Even if half the world's mains power distribution networks went out, it isn't going to affect everyone all at once, and the providers will be rolling out their backup systems within a day if not sooner.
The solar EMP scenario is less likely than ever. We are well past the most recent solar maxima and though certain politicians are talking up nuclear war nonsense, I think that with the youtube addicts out of supply the pitchforks and flaming torches would see an end to such nonsense pretty fast.
And 'move past currency'? Do you understand what a currency even is? There has never been such a globally connected currency system ever. Most banks are laying billions into moving to distributed systems because of precisely the reasons I mention. The USA is becoming a major liability for the rest of the world. Their power system, it really could go all the way out, for days, maybe even as long as a week. If Yellowstone blew up, and it could, that would be pretty serious, and there is no other place in the world where a volcano could cause so much damage, the biggest one is in the USA. The banks are sick of being held hostage by the payment processing networks in the USA, and I think the 'USA going bananas' is one of the reasons why everyone wants to stop being dependent on them.
Even if somehow, the global banking cartel centered in New York and London were to have their way, and dominate the global money market, it would not last. For all the same reasons. Brittle, centralised, top down networks are unstable. China and Russia's economies have bounced back and are mitigating their problems caused by the bureaucratic infrastructure because they are decentralising, building more horizontal connections between each other.

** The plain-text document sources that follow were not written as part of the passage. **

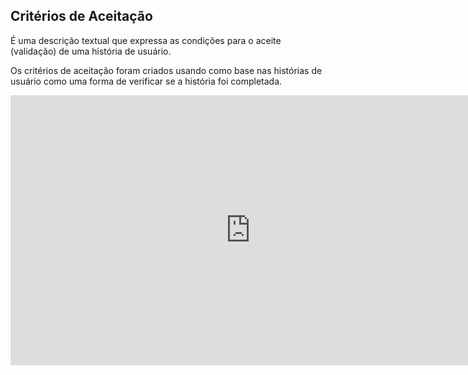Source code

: ## Critérios de Aceitação 
É uma descrição textual que expressa as condições para o aceite (validação) de uma história de usuário.

Os critérios de aceitação foram criados usando como base nas histórias de usuário como uma forma de verificar se a história foi completada. 

<iframe width="768" height="432" src="https://miro.com/app/live-embed/uXjVNeUBBRc=/?moveToViewport=76537,-564,6736,3366&embedId=898125061287" frameborder="0" scrolling="no" allow="fullscreen; clipboard-read; clipboard-write" allowfullscreen></iframe>
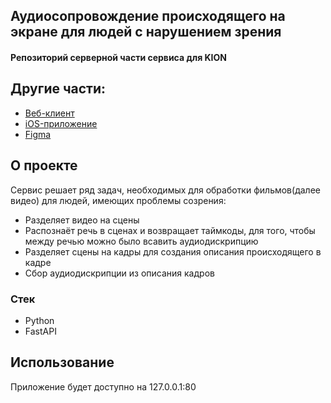 ## Аудиосопровождение происходящего на экране для людей с нарушением зрения

#### Репозиторий серверной части сервиса для KION

## Другие части:
* <a href=https://github.com/LaMileyn/Hackathon>Веб-клиент</a>
* <a href=https://github.com/DanonAno/HackAndChangeOtkritie2022>iOS-приложение</a>
* <a href=https://www.figma.com/file/7rgqNqAyZpgDvuCbOtO3nu/advisory>Figma</a>


## О проекте

Сервис решает ряд задач, необходимых для обработки фильмов(далее видео) для людей, имеющих проблемы созрения:
* Разделяет видео на сцены
* Распознаёт речь в сценах и возвращает таймкоды, для того, чтобы между речью можно было всавить аудиодискрипцию
* Разделяет сцены на кадры для создания описания происходящего в кадре
* Сбор аудиодискрипции из описания кадров



### Стек

* Python
* FastAPI


## Использование

Приложение будет доступно на 127.0.0.1:80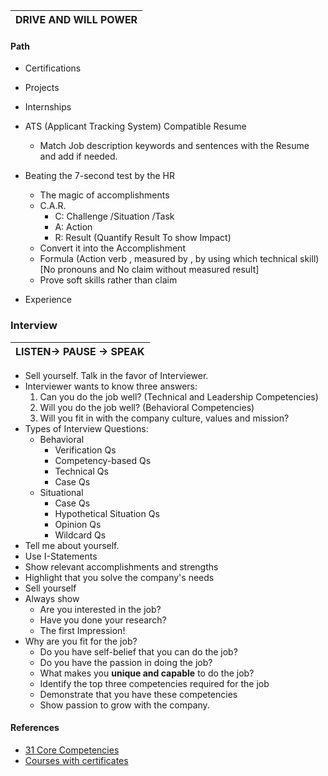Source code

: 
| DRIVE AND WILL POWER |
|----------------------|


#### Path
- Certifications
- Projects
- Internships

- ATS (Applicant Tracking System) Compatible Resume
  - Match Job description keywords and sentences with the Resume and add if needed.  
- Beating the 7-second test by the HR
  - The magic of accomplishments
  - C.A.R. 
    - C: Challenge /Situation /Task
    - A: Action
    - R: Result (Quantify Result To show Impact)
  - Convert it into the Accomplishment
  - Formula (Action verb , measured by , by using which technical skill)  [No pronouns and No claim without measured result]
  - Prove soft skills rather than claim
  
- Experience

### Interview
|LISTEN-> PAUSE -> SPEAK |
|-------------------|
- Sell yourself. Talk in the favor of Interviewer.
- Interviewer wants to know three answers:
  1. Can you do the job well? (Technical and Leadership Competencies)
  2. Will you do the job well? (Behavioral Competencies)
  3. Will you fit in with the company culture, values and mission?
- Types of Interview Questions:
  - Behavioral
    - Verification Qs
    - Competency-based Qs
    - Technical Qs
    - Case Qs
  - Situational 
    - Case Qs
    - Hypothetical Situation Qs
    - Opinion Qs
    - Wildcard Qs
 - Tell me about yourself.
  - Use I-Statements
  - Show relevant accomplishments and strengths
  - Highlight that you solve the company's needs
  - Sell yourself
  - Always show
    - Are you interested in the job?
    - Have you done your research?
    - The first Impression! 
- Why are you fit for the job?
  - Do you have self-belief that you can do the job?
  - Do you have the passion in doing the job?
  - What makes you **unique and capable** to do the job? 
  - Identify the top three competencies required for the job
  - Demonstrate that you have these competencies
  - Show passion to grow with the company.


#### References
- [31 Core Competencies](https://workforce.com/news/31-core-competencies-explained)
- [Courses with certificates](classcentral.com/subjects/)

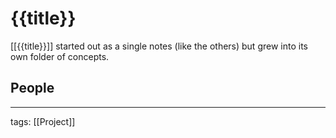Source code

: # {{title}}

[[{{title}}]] started out as a single notes (like the others) but grew into its own folder of concepts.

## People

---

tags: [[Project]]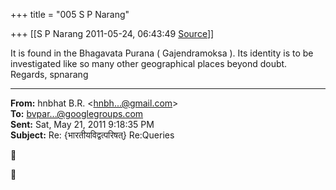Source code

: +++
title = "005 S P Narang"

+++
[[S P Narang	2011-05-24, 06:43:49 [Source](https://groups.google.com/g/bvparishat/c/1MCPcblYjxY)]]



It is found in the Bhagavata Purana ( Gajendramoksa ). Its identity is to be investigated like so many other geographical places beyond doubt. Regards, spnarang

  

------------------------------------------------------------------------

**From:** hnbhat B.R. \<[hnbh...@gmail.com]()\>  
**To:** [bvpar...@googlegroups.com]()  
**Sent:** Sat, May 21, 2011 9:18:35 PM  
**Subject:** Re: {भारतीयविद्वत्परिषत्} Re:Queries  





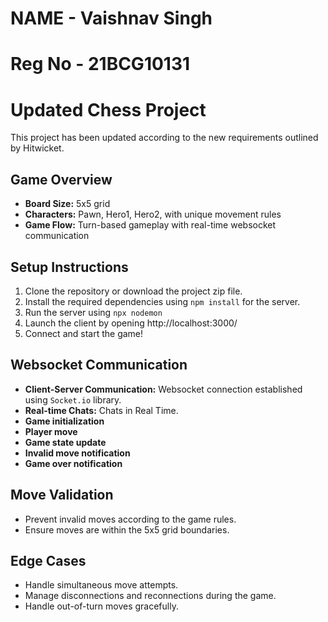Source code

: # NAME - Vaishnav Singh
# Reg No - 21BCG10131

# Updated Chess Project

This project has been updated according to the new requirements outlined by Hitwicket.
## Game Overview
- **Board Size:** 5x5 grid
- **Characters:** Pawn, Hero1, Hero2, with unique movement rules
- **Game Flow:** Turn-based gameplay with real-time websocket communication

## Setup Instructions
1. Clone the repository or download the project zip file.
2. Install the required dependencies using `npm install` for the server.
3. Run the server using `npx nodemon`
4. Launch the client by opening http://localhost:3000/
5. Connect and start the game!

## Websocket Communication
- **Client-Server Communication:** Websocket connection established using `Socket.io` library.
- **Real-time Chats:** Chats in Real Time.
- **Game initialization**
- **Player move**
- **Game state update**
- **Invalid move notification**
- **Game over notification**

## Move Validation
- Prevent invalid moves according to the game rules.
- Ensure moves are within the 5x5 grid boundaries.

## Edge Cases
- Handle simultaneous move attempts.
- Manage disconnections and reconnections during the game.
- Handle out-of-turn moves gracefully.
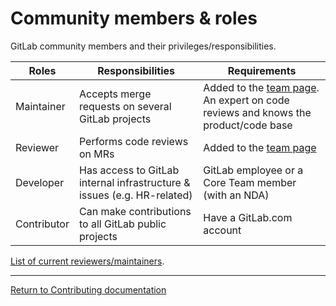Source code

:# Community members & roles

GitLab community members and their privileges/responsibilities.

| Roles | Responsibilities | Requirements |
|-------|------------------|--------------|
| Maintainer | Accepts merge requests on several GitLab projects | Added to the [team page](https://about.gitlab.com/company/team/). An expert on code reviews and knows the product/code base |
| Reviewer | Performs code reviews on MRs | Added to the [team page](https://about.gitlab.com/company/team/) |
| Developer |Has access to GitLab internal infrastructure & issues (e.g. HR-related) | GitLab employee or a Core Team member (with an NDA) |
| Contributor | Can make contributions to all GitLab public projects | Have a GitLab.com account |

[List of current reviewers/maintainers](https://about.gitlab.com/handbook/engineering/projects/#gitlab-ce).

---

[Return to Contributing documentation](index.md)
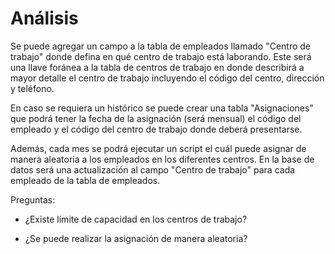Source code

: # Análisis

Se puede agregar un campo a la tabla de empleados llamado "Centro de trabajo" donde defina en qué centro de trabajo está laborando. Este será una llave foránea a la tabla de centros de trabajo en donde describirá a mayor detalle el centro de trabajo incluyendo el código del centro, dirección y teléfono.

En caso se requiera un histórico se puede crear una tabla "Asignaciones" que podrá tener la fecha de la asignación (será mensual) el código del empleado y el código del centro de trabajo donde deberá presentarse.

Además, cada mes se podrá ejecutar un script el cuál puede asignar de manera aleatoria a los empleados en los diferentes centros. En la base de datos será una actualización al campo "Centro de trabajo" para cada empleado de la tabla de empleados.

Preguntas:

- ¿Existe límite de capacidad en los centros de trabajo?

- ¿Se puede realizar la asignación de manera aleatoria?
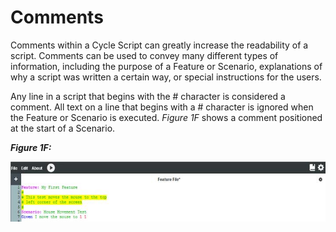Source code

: # Comments

Comments within a Cycle Script can greatly increase the readability of a script. Comments can be used to convey many different types of information, including the purpose of a Feature or Scenario, explanations of why a script was written a certain way, or special instructions for the users.

Any line in a script that begins with the # character is considered a comment. All text on a line that begins with a # character is ignored when the Feature or Scenario is executed. *Figure 1F* shows a comment positioned at the start of a Scenario. 

***Figure 1F:***

![](figure1f.jpg)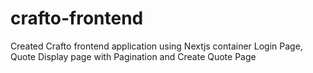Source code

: # crafto-frontend
Created Crafto frontend application using Nextjs container Login Page, Quote Display page with Pagination and Create Quote Page
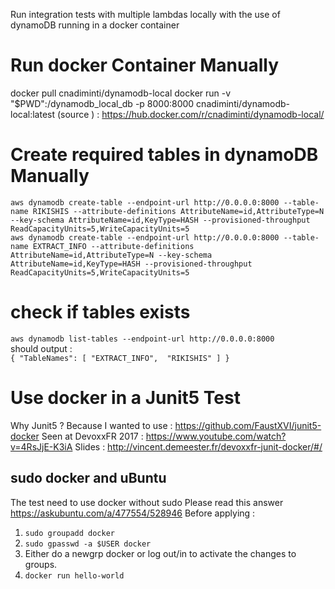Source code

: Run integration tests with multiple lambdas locally
with the use of dynamoDB running in a docker container

# Run docker Container Manually
docker pull cnadiminti/dynamodb-local
docker run -v "$PWD":/dynamodb_local_db -p 8000:8000 cnadiminti/dynamodb-local:latest
(source ) : https://hub.docker.com/r/cnadiminti/dynamodb-local/

# Create required tables in dynamoDB Manually
`aws dynamodb create-table --endpoint-url http://0.0.0.0:8000 --table-name RIKISHIS --attribute-definitions AttributeName=id,AttributeType=N --key-schema AttributeName=id,KeyType=HASH --provisioned-throughput ReadCapacityUnits=5,WriteCapacityUnits=5`  
`aws dynamodb create-table --endpoint-url http://0.0.0.0:8000 --table-name EXTRACT_INFO --attribute-definitions AttributeName=id,AttributeType=N --key-schema AttributeName=id,KeyType=HASH --provisioned-throughput ReadCapacityUnits=5,WriteCapacityUnits=5`  

# check if tables exists
`aws dynamodb list-tables --endpoint-url http://0.0.0.0:8000`  
should output :  
`{
    "TableNames": [
        "EXTRACT_INFO", 
        "RIKISHIS"
    ]
}
`

# Use docker in a Junit5 Test

Why Junit5 ?
Because I wanted to use : https://github.com/FaustXVI/junit5-docker
Seen at DevoxxFR 2017 : https://www.youtube.com/watch?v=4RsJjE-K3iA
Slides : http://vincent.demeester.fr/devoxxfr-junit-docker/#/

## sudo docker and uBuntu
The test need to use docker without sudo
Please read this answer https://askubuntu.com/a/477554/528946
Before applying :
1. `sudo groupadd docker`
2. `sudo gpasswd -a $USER docker`
3. Either do a newgrp docker or log out/in to activate the changes to groups.
4. `docker run hello-world`
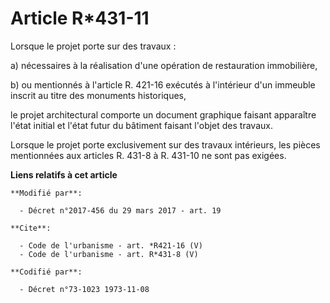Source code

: # Article R*431-11

Lorsque le projet porte sur des travaux : 

a) nécessaires à la réalisation d'une opération de restauration immobilière, 

b) ou mentionnés à l'article R. 421-16 exécutés à l'intérieur d'un immeuble inscrit au titre des monuments historiques, 

le projet architectural comporte un document graphique faisant apparaître l'état initial et l'état futur du bâtiment faisant
l'objet des travaux. 

Lorsque le projet porte exclusivement sur des travaux intérieurs, les pièces mentionnées aux articles R. 431-8 à R. 431-10 ne
sont pas exigées.

**Liens relatifs à cet article**

	**Modifié par**:

	  - Décret n°2017-456 du 29 mars 2017 - art. 19

	**Cite**:

	  - Code de l'urbanisme - art. *R421-16 (V)
	  - Code de l'urbanisme - art. R*431-8 (V)

	**Codifié par**:

	  - Décret n°73-1023 1973-11-08
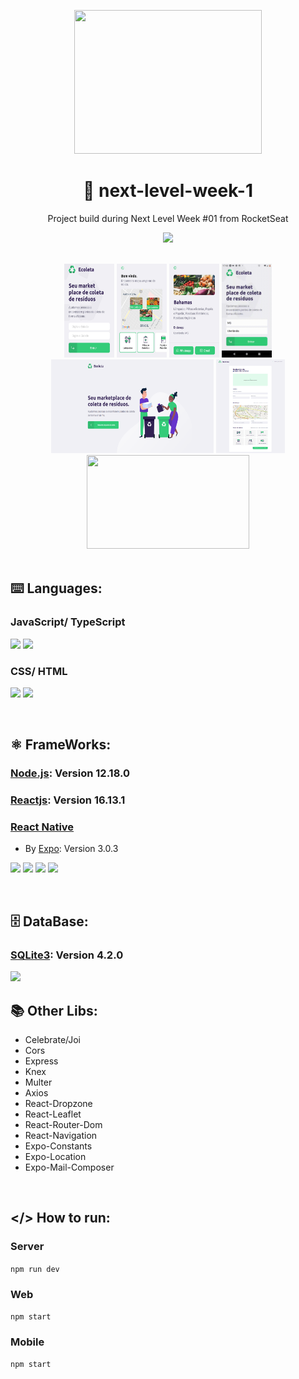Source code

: <p align="center"><img src="https://cdn.dribbble.com/users/1986561/screenshots/11226328/nlw_dribbble.png" width="300px" height="230px"/></p>

<h1 align="center"> 🚀 next-level-week-1 </h1>
<p align="center"> Project build during Next Level Week #01 from RocketSeat </p>
<p align="center"><img src="https://img.shields.io/static/v1?label=Author&message=phelippeborges&color=important&style=flat&logo=DEV.TO"/></p>

</br>

<div align="center">
    <img src="/extra/mobile_home.jpeg" width="80px" height="150px"</img>  
    <img src="/extra/mobile_points.jpeg" width="80px" height="150px"</img> 
    <img src="/extra/mobile_detail.jpeg" width="80px" height="150px"</img> 
    <img src="/extra/mobile_video.gif" width="80px" height="150px"</img>  
    <img src="/extra/web_home.png" width="260px" height="150px"</img> 
    <img src="/extra/web_create_point.png" width="110px" height="150px"</img>
    <img src="/extra/web_video.gif" width="260px" height="150px"</img> 
</div>
</br>

## ⌨️ Languages:
### JavaScript/ TypeScript
<img src="https://img.shields.io/static/v1?label=Javascript&message=lang&color=yellow&style=flat&logo=JAVASCRIPT"/> <img src="https://img.shields.io/static/v1?label=Typescript&message=lang&color=lightgray&style=flat&logo=TYPESCRIPT"/> 
### CSS/ HTML
<img src="https://img.shields.io/static/v1?label=CSS&message=lang&color=blue&style=flat&logo=CSS3"/> <img src="https://img.shields.io/static/v1?label=HTML&message=lang&color=orange&style=flat&logo=HTML5"/>

</br>

##  ⚛ FrameWorks:
### [Node.js](https://nodejs.org/en/): Version 12.18.0
### [Reactjs](https://reactjs.org/): Version 16.13.1
### [React Native](https://reactnative.dev/)
- By [Expo](https://expo.io/): Version 3.0.3

<img src="https://img.shields.io/static/v1?label=node&message=framework&color=green&style=for-the-badge&logo=NODE.JS"/>  <img src="https://img.shields.io/static/v1?label=react&message=framework&color=darkblue&style=for-the-badge&logo=REACT"/>  <img src="https://img.shields.io/static/v1?label=reactnative&message=framework&color=blue&style=for-the-badge&logo=REACT"/>  <img src="https://img.shields.io/static/v1?label=EXPO&message=CLI&color=gray&style=flat-square&logo=EXPO"/>

</br>

## 🗄️ DataBase:
### [SQLite3](https://www.sqlite.org/index.html): Version 4.2.0

<img src="https://img.shields.io/static/v1?label=SQLite&message=3&color=yellow&style=flat-square&logo=SQLITE"/>

</br>

## 📚 Other Libs:
 - Celebrate/Joi
 - Cors
 - Express
 - Knex
 - Multer
 - Axios
 - React-Dropzone
 - React-Leaflet
 - React-Router-Dom
 - React-Navigation
 - Expo-Constants
 - Expo-Location
 - Expo-Mail-Composer

</br>

## </> How to run:
### Server
 `npm run dev`
### Web
 `npm start`
### Mobile
 `npm start`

No, currency is never going away. And a globally connected, failure resistant, distributed crypto currency system, such as is growing now at an ever increasing rate, will connect markets better than they ever have been connected.
Markets can have big nasty burps, now and then, but the problem usually arises because of one centralised network system going down. This has always been true, going all the way back to before the Roman Empire. It's the same reason why there will not be 'Only One Cryptocurrency System'. The same horizontal connectivity issue, the same network redundancy and failure resistance. If bitcoin's code were to be broken, it could take it out for a few days. But people would have backups in other currencies.
Economic doomsday is now less likely than ever because of cryptos. Gold cannot travel around the world at the speed of light, across hundreds of parallel links, undersea cables, satellite links. Crypto networks don't use that much bandwidth. It would take such a percentage of them going down all at once for there to be more than a minor panic.
I remember MtGox. I remember Bitfinex. I don't think anyone wants these things to happen again.